**Task to complete**
Begin with the line that has "on Google |". Give it and every line after it again, exactly, through the end of the entries below.

Top of Records

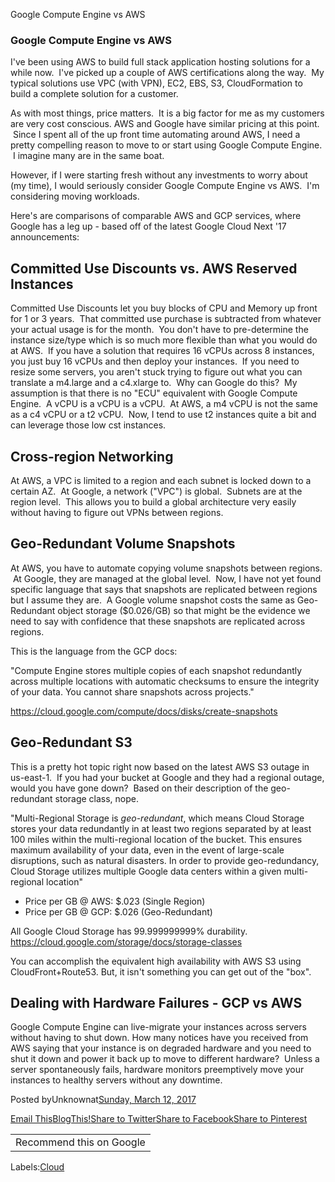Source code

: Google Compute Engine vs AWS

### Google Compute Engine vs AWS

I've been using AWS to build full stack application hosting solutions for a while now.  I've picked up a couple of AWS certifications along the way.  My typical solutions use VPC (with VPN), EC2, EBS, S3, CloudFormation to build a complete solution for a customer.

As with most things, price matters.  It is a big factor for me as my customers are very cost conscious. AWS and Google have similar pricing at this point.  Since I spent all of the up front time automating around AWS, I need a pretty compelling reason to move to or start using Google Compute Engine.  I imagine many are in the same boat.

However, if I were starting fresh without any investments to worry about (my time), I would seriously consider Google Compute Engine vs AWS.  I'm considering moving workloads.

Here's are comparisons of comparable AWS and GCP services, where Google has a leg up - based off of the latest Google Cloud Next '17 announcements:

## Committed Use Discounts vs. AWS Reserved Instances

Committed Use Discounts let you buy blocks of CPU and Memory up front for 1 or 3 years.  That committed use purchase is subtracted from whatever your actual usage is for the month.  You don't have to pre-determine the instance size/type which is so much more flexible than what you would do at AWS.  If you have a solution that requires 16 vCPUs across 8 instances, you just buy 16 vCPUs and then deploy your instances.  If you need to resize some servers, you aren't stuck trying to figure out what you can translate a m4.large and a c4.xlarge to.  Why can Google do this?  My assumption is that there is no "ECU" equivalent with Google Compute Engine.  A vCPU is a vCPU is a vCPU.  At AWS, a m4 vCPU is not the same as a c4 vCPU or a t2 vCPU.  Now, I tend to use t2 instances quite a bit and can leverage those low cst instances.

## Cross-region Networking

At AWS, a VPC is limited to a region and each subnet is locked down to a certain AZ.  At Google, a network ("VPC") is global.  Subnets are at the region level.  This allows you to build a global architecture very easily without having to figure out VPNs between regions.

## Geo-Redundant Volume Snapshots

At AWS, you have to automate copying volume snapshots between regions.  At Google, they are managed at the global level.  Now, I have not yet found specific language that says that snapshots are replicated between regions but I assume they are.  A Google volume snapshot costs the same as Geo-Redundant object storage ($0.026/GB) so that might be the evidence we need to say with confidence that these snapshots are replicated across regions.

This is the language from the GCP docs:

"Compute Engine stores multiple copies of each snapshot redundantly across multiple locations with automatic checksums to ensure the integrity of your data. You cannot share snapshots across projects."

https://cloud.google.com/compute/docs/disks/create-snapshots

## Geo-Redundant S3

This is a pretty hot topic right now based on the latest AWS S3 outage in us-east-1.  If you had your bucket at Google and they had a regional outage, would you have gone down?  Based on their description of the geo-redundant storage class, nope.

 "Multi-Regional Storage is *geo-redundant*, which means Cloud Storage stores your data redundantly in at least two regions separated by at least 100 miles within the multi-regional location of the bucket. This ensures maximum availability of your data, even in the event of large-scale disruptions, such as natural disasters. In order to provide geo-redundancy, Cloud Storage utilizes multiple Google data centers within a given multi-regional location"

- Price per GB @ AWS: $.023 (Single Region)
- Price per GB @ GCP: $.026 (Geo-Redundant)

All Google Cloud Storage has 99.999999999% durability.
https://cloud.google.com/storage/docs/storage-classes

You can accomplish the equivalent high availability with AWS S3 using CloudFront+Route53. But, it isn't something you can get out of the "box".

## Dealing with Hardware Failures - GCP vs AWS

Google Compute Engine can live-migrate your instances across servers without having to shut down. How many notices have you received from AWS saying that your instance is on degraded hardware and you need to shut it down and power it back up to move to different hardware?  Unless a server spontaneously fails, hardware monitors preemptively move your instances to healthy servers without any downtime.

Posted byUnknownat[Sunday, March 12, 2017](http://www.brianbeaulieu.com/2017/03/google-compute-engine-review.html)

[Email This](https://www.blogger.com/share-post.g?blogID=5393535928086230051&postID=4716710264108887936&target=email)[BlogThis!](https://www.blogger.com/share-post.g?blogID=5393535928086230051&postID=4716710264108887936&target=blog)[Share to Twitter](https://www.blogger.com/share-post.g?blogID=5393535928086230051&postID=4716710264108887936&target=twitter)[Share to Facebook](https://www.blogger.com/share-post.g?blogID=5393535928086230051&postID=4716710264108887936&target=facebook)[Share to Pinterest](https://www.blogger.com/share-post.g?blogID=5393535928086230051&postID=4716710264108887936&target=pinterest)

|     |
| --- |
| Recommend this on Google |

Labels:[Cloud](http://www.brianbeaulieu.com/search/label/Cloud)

Bottom of Records

**Solution for this task**
| Recommend this on Google |

Labels:[Cloud](http://www.brianbeaulieu.com/search/label/Cloud)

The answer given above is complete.